* [What this task involves] Output everything in the data exactly, leaving the pictures out.

[Dataset records Boundary: Start]

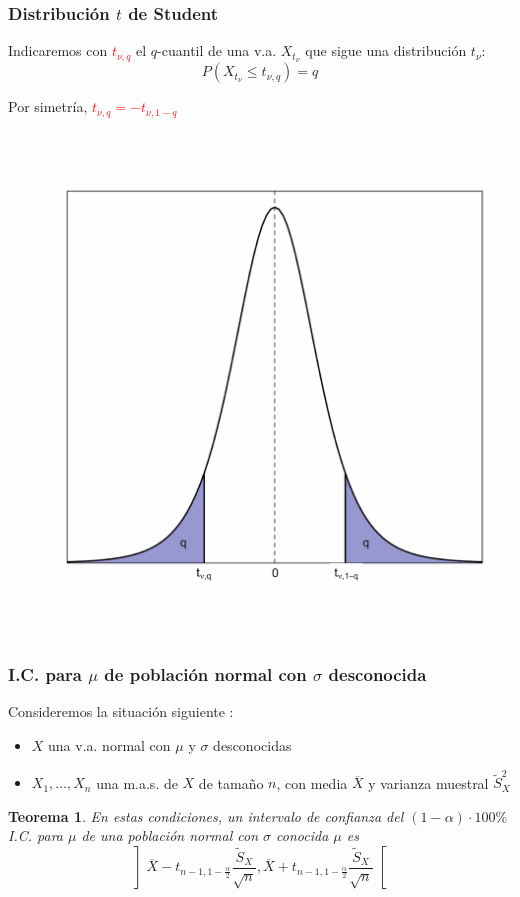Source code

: \documentclass[12pt,t]{beamer}
\newcommand{\red}[1]{\textcolor{red}{#1}}
\renewcommand{\leq}{\leqslant}
\theoremstyle{plain}
\newtheorem{teorema}{Teorema}
\theoremstyle{definition}
\begin{document}
\begin{frame}
\frametitle{Distribución $t$ de Student}

Indicaremos con
\red{$t_{\nu,q}$} el  $q$-cuantil de una  v.a.  $X_{t_{\nu}}$ que sigue una distribución $t_\nu$:
$$
P(X_{t_{\nu}}\leq t_{\nu,q})=q
$$

Por simetría,
\red{$t_{\nu,q}=-t_{\nu,1-q}$}
\vspace*{-1ex}

\begin{center}
\includegraphics[width=0.6\linewidth]{quantilt}
\end{center}
\end{frame}



\begin{frame}
\frametitle{I.C. para $\mu$ de población normal con $\sigma$ desconocida}

Consideremos  la situación siguiente  :
\begin{itemize}
\item  $X$ una v.a.  normal con $\mu$ y $\sigma$ desconocidas

\item $X_1,\ldots,X_n$ una m.a.s. de $X$  de  tamaño  $n$, con media   $\overline{X}$ y varianza muestral $\widetilde{S}_X^2$
\end{itemize}


\begin{teorema}
En estas  condiciones, un intervalo  de confianza  del $(1-\alpha)\cdot 100\%$ I.C. para $\mu$ de una población normal con $\sigma$ conocida $\mu$
es 
$$
\left] 
\overline{X}-t_{n-1,1-\frac{\alpha}{2}} \frac{\widetilde{S}_{X}}{\sqrt{n}},
\overline{X}+t_{n-1,1-\frac{\alpha}{2}}\frac{\widetilde{S}_{X}}{\sqrt{n}} \right[
$$
\end{teorema}

\end{frame}
\end{document}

[Dataset records Boundary: End]

* [Solution to the problem]
Source code

: \documentclass[12pt,t]{beamer}
\newcommand{\red}[1]{\textcolor{red}{#1}}
\renewcommand{\leq}{\leqslant}
\theoremstyle{plain}
\newtheorem{teorema}{Teorema}
\theoremstyle{definition}
\begin{document}
\begin{frame}
\frametitle{Distribución $t$ de Student}

Indicaremos con
\red{$t_{\nu,q}$} el  $q$-cuantil de una  v.a.  $X_{t_{\nu}}$ que sigue una distribución $t_\nu$:
$$
P(X_{t_{\nu}}\leq t_{\nu,q})=q
$$

Por simetría,
\red{$t_{\nu,q}=-t_{\nu,1-q}$}
\vspace*{-1ex}

\begin{center}
\includegraphics[width=0.6\linewidth]{quantilt}
\end{center}
\end{frame}



\begin{frame}
\frametitle{I.C. para $\mu$ de población normal con $\sigma$ desconocida}

Consideremos  la situación siguiente  :
\begin{itemize}
\item  $X$ una v.a.  normal con $\mu$ y $\sigma$ desconocidas

\item $X_1,\ldots,X_n$ una m.a.s. de $X$  de  tamaño  $n$, con media   $\overline{X}$ y varianza muestral $\widetilde{S}_X^2$
\end{itemize}


\begin{teorema}
En estas  condiciones, un intervalo  de confianza  del $(1-\alpha)\cdot 100\%$ I.C. para $\mu$ de una población normal con $\sigma$ conocida $\mu$
es 
$$
\left] 
\overline{X}-t_{n-1,1-\frac{\alpha}{2}} \frac{\widetilde{S}_{X}}{\sqrt{n}},
\overline{X}+t_{n-1,1-\frac{\alpha}{2}}\frac{\widetilde{S}_{X}}{\sqrt{n}} \right[
$$
\end{teorema}

\end{frame}
\end{document}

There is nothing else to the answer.